Some implementations provide a system:

- wherein associating a subset of the segments of the movement with user interface contact comprises generating a retraction dead-band.

Some implementations provide a system:

- wherein the movement corresponds to a movement of a fingertip or hand.

Some implementations provide a system:

- wherein the electronic device is a head-mounted device.

Some implementations provide a non-transitory computer-readable storage medium storing program instructions executable via one or more processors to perform operations comprising:

- displaying an extended reality (XR) environment corresponding to a three-dimensional (3D) environment, wherein the XR environment comprises a user interface and a movement, the movement comprising segments;
- determining an occurrence of an event associated with contact with the user interface in the XR environment;
- determining whether each of the segments of the movement has a characteristic that satisfies a retraction criterion, the retraction criterion configured to distinguish retraction motion from another type of motion; and
- associating a subset of the segments of the movement with user interface contact based on whether the characteristic of each of the segments satisfies the retraction criterion.

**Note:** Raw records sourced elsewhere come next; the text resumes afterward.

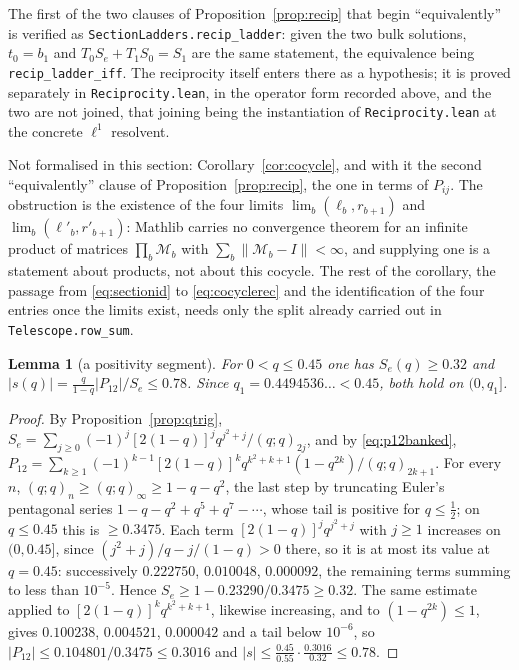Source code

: \documentclass[11pt]{article}
\theoremstyle{plain}
\newtheorem{lemma}[theorem]{Lemma}
\theoremstyle{definition}
\theoremstyle{remark}
\begin{document}
The first of the two clauses of Proposition~\ref{prop:recip} that begin ``equivalently'' is
verified as \texttt{SectionLadders.recip\_ladder}: given the two bulk solutions, $t_0=b_1$ and
$T_0S_e+T_1S_0=S_1$ are the same statement, the equivalence being
\texttt{recip\_ladder\_iff}. The reciprocity itself enters there as a hypothesis; it is proved
separately in \texttt{Reciprocity.lean}, in the operator form recorded above, and the two are not
joined, that joining being the instantiation of \texttt{Reciprocity.lean} at the concrete
$\ell^1$ resolvent.

Not formalised in this section: Corollary~\ref{cor:cocycle}, and with it the second
``equivalently'' clause of Proposition~\ref{prop:recip}, the one in terms of $P_{ij}$. The
obstruction is the existence of the four limits $\lim_b(\ell_b,r_{b+1})$ and
$\lim_b(\ell'_b,r'_{b+1})$: Mathlib carries no convergence theorem for an infinite product of
matrices $\prod_b\mathcal M_b$ with $\sum_b\|\mathcal M_b-I\|<\infty$, and supplying one is a
statement about products, not about this cocycle. The rest of the corollary, the passage from
\eqref{eq:sectionid} to \eqref{eq:cocyclerec} and the identification of the four entries once the
limits exist, needs only the split already carried out in \texttt{Telescope.row\_sum}.

\begin{lemma}[a positivity segment]\label{lem:posseg}
For $0<q\le0.45$ one has $S_e(q)\ge0.32$ and $|s(q)|=\tfrac{q}{1-q}|P_{12}|/S_e\le0.78$. Since
$q_1=0.4494536\ldots<0.45$, both hold on $(0,q_1]$.
\end{lemma}

\begin{proof}
By Proposition~\ref{prop:qtrig}, $S_e=\sum_{j\ge0}(-1)^j[2(1-q)]^jq^{j^2+j}/(q;q)_{2j}$, and by
\eqref{eq:p12banked},
$P_{12}=\sum_{k\ge1}(-1)^{k-1}[2(1-q)]^kq^{k^2+k+1}(1-q^{2k})/(q;q)_{2k+1}$. For every $n$,
$(q;q)_n\ge(q;q)_\infty\ge1-q-q^2$, the last step by truncating Euler's pentagonal series
$1-q-q^2+q^5+q^7-\cdots$, whose tail is positive for $q\le\tfrac12$; on $q\le0.45$ this is
$\ge0.3475$. Each term $[2(1-q)]^jq^{j^2+j}$ with $j\ge1$ increases on $(0,0.45]$, since
$(j^2+j)/q-j/(1-q)>0$ there, so it is at most its value at $q=0.45$: successively
$0.222750$, $0.010048$, $0.000092$, the remaining terms summing to less than $10^{-5}$. Hence
$S_e\ge1-0.23290/0.3475\ge0.32$. The same estimate applied to $[2(1-q)]^kq^{k^2+k+1}$, likewise
increasing, and to $(1-q^{2k})\le1$, gives $0.100238$, $0.004521$, $0.000042$ and a tail below
$10^{-6}$, so $|P_{12}|\le0.104801/0.3475\le0.3016$ and
$|s|\le\tfrac{0.45}{0.55}\cdot\tfrac{0.3016}{0.32}\le0.78$.
\end{proof}
\end{document}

Some implementations provide a non-transitory computer-readable storage medium:

- wherein the characteristic comprises a retraction confidence determined based on alignment between a direction of the movement during a respective segment and a retraction direction.

Some implementations provide a non-transitory computer-readable storage medium:

- wherein the retraction direction is a direction from a portion of the user to a head of the user.

Some implementations provide a non-transitory computer-readable storage medium:

- wherein the retraction criterion is whether the retraction confidence exceeds a threshold.

Some implementations provide a non-transitory computer-readable storage medium:

- wherein the retraction criterion is whether a change in the retraction confidence exceeds a threshold.

Some implementations provide a non-transitory computer-readable storage medium:

- wherein the retraction criterion comprises whether a portion of the user has stopped moving.

Some implementations provide a non-transitory computer-readable storage medium:

- wherein associating a subset of the segments of the movement with user interface contact comprises generating a retraction dead-band.

Some implementations provide a non-transitory computer-readable storage medium:

- wherein the movement corresponds to a movement of a fingertip or hand.

Some implementations provide a non-transitory computer-readable storage medium:

- wherein the electronic device is a head-mounted device.

Some implementations provide a method comprising:

- at an electronic device having a processor:
  - displaying an extended reality (XR) environment corresponding to a three-dimensional (3D) environment, wherein the XR environment comprises a user interface and a movement;
  - determining an occurrence of an event associated with contact with the user interface in the XR environment;
  - adjusting a break volume based on the movement, the break volume defining a region of the XR environment in which the movement will be associated with user interface contact; and
  - determining to discontinue associating the movement with user interface contact based on the movement crossing a boundary of the break volume.

Some implementations provide a method:

- wherein adjusting the break volume comprises shifting the break volume based on a retraction confidence, wherein the retraction confidence is based on alignment between a direction of the movement and a retraction direction.

Some implementations provide a method:

- wherein the retraction direction is a direction from the portion of the user to a head of the user.

Some implementations provide a method:

- wherein adjusting the break volume comprises adjusting a slope of the break volume based on a piercing depth of the movement.

Some implementations provide a method:

- further comprising adjusting a velocity associated with a first time based on determining that the movement will cross outside the boundary of the break volume at the subsequent time.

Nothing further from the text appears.